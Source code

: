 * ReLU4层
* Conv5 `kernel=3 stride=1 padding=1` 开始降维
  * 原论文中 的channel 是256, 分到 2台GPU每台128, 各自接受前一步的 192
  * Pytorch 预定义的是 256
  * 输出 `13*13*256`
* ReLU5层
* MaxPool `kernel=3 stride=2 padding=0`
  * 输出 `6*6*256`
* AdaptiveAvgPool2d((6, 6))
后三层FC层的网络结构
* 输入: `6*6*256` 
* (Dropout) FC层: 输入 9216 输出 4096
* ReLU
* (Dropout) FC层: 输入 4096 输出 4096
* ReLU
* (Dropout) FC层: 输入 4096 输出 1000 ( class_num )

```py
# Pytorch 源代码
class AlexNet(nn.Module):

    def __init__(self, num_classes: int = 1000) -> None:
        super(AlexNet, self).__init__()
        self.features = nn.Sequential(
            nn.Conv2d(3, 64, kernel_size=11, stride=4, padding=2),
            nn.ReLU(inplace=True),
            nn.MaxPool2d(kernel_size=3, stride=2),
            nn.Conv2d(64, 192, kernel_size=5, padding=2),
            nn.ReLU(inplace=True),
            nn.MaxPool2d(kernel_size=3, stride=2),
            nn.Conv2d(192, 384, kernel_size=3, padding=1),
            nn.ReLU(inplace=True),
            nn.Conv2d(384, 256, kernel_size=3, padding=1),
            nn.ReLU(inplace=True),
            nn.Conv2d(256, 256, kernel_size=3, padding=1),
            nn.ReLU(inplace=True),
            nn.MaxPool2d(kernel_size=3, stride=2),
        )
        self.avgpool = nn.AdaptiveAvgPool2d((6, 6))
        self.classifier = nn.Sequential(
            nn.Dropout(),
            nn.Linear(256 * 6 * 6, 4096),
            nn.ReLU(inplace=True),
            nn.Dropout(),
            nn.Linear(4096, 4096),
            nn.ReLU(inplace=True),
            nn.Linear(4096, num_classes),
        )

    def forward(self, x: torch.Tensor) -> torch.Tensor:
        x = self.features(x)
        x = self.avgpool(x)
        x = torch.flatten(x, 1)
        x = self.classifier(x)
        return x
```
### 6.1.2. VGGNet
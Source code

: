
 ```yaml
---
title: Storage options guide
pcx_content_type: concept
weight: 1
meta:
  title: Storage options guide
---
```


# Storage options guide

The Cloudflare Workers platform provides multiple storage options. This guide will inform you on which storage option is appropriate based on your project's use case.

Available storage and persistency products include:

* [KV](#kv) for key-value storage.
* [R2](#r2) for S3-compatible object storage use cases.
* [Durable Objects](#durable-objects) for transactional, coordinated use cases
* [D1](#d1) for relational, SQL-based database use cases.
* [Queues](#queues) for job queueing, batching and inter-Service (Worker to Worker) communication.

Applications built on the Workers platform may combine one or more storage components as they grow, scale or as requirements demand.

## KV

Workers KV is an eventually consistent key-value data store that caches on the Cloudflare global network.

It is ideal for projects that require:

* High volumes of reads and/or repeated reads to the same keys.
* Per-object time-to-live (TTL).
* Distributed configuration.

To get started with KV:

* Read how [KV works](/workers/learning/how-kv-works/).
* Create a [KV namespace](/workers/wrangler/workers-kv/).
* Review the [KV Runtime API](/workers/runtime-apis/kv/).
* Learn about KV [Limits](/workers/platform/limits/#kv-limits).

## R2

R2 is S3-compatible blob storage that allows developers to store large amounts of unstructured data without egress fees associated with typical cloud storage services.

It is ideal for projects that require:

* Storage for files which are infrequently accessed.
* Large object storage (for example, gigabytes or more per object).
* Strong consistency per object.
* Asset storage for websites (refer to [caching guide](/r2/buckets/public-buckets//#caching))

⁂

Task to complete: Once you have read the records, repeat them all exactly.

Result for this exercise:
Source code

: * ReLU4层
* Conv5 `kernel=3 stride=1 padding=1` 开始降维
  * 原论文中 的channel 是256, 分到 2台GPU每台128, 各自接受前一步的 192
  * Pytorch 预定义的是 256
  * 输出 `13*13*256`
* ReLU5层
* MaxPool `kernel=3 stride=2 padding=0`
  * 输出 `6*6*256`
* AdaptiveAvgPool2d((6, 6))
后三层FC层的网络结构
* 输入: `6*6*256` 
* (Dropout) FC层: 输入 9216 输出 4096
* ReLU
* (Dropout) FC层: 输入 4096 输出 4096
* ReLU
* (Dropout) FC层: 输入 4096 输出 1000 ( class_num )

```py
# Pytorch 源代码
class AlexNet(nn.Module):

    def __init__(self, num_classes: int = 1000) -> None:
        super(AlexNet, self).__init__()
        self.features = nn.Sequential(
            nn.Conv2d(3, 64, kernel_size=11, stride=4, padding=2),
            nn.ReLU(inplace=True),
            nn.MaxPool2d(kernel_size=3, stride=2),
            nn.Conv2d(64, 192, kernel_size=5, padding=2),
            nn.ReLU(inplace=True),
            nn.MaxPool2d(kernel_size=3, stride=2),
            nn.Conv2d(192, 384, kernel_size=3, padding=1),
            nn.ReLU(inplace=True),
            nn.Conv2d(384, 256, kernel_size=3, padding=1),
            nn.ReLU(inplace=True),
            nn.Conv2d(256, 256, kernel_size=3, padding=1),
            nn.ReLU(inplace=True),
            nn.MaxPool2d(kernel_size=3, stride=2),
        )
        self.avgpool = nn.AdaptiveAvgPool2d((6, 6))
        self.classifier = nn.Sequential(
            nn.Dropout(),
            nn.Linear(256 * 6 * 6, 4096),
            nn.ReLU(inplace=True),
            nn.Dropout(),
            nn.Linear(4096, 4096),
            nn.ReLU(inplace=True),
            nn.Linear(4096, num_classes),
        )

    def forward(self, x: torch.Tensor) -> torch.Tensor:
        x = self.features(x)
        x = self.avgpool(x)
        x = torch.flatten(x, 1)
        x = self.classifier(x)
        return x
```
### 6.1.2. VGGNet
Source code

:
 ```yaml
---
title: Storage options guide
pcx_content_type: concept
weight: 1
meta:
  title: Storage options guide
---
```


# Storage options guide

The Cloudflare Workers platform provides multiple storage options. This guide will inform you on which storage option is appropriate based on your project's use case.

Available storage and persistency products include:

* [KV](#kv) for key-value storage.
* [R2](#r2) for S3-compatible object storage use cases.
* [Durable Objects](#durable-objects) for transactional, coordinated use cases
* [D1](#d1) for relational, SQL-based database use cases.
* [Queues](#queues) for job queueing, batching and inter-Service (Worker to Worker) communication.

Applications built on the Workers platform may combine one or more storage components as they grow, scale or as requirements demand.

## KV

Workers KV is an eventually consistent key-value data store that caches on the Cloudflare global network.

It is ideal for projects that require:

* High volumes of reads and/or repeated reads to the same keys.
* Per-object time-to-live (TTL).
* Distributed configuration.

To get started with KV:

* Read how [KV works](/workers/learning/how-kv-works/).
* Create a [KV namespace](/workers/wrangler/workers-kv/).
* Review the [KV Runtime API](/workers/runtime-apis/kv/).
* Learn about KV [Limits](/workers/platform/limits/#kv-limits).

## R2

R2 is S3-compatible blob storage that allows developers to store large amounts of unstructured data without egress fees associated with typical cloud storage services.

It is ideal for projects that require:

* Storage for files which are infrequently accessed.
* Large object storage (for example, gigabytes or more per object).
* Strong consistency per object.
* Asset storage for websites (refer to [caching guide](/r2/buckets/public-buckets//#caching))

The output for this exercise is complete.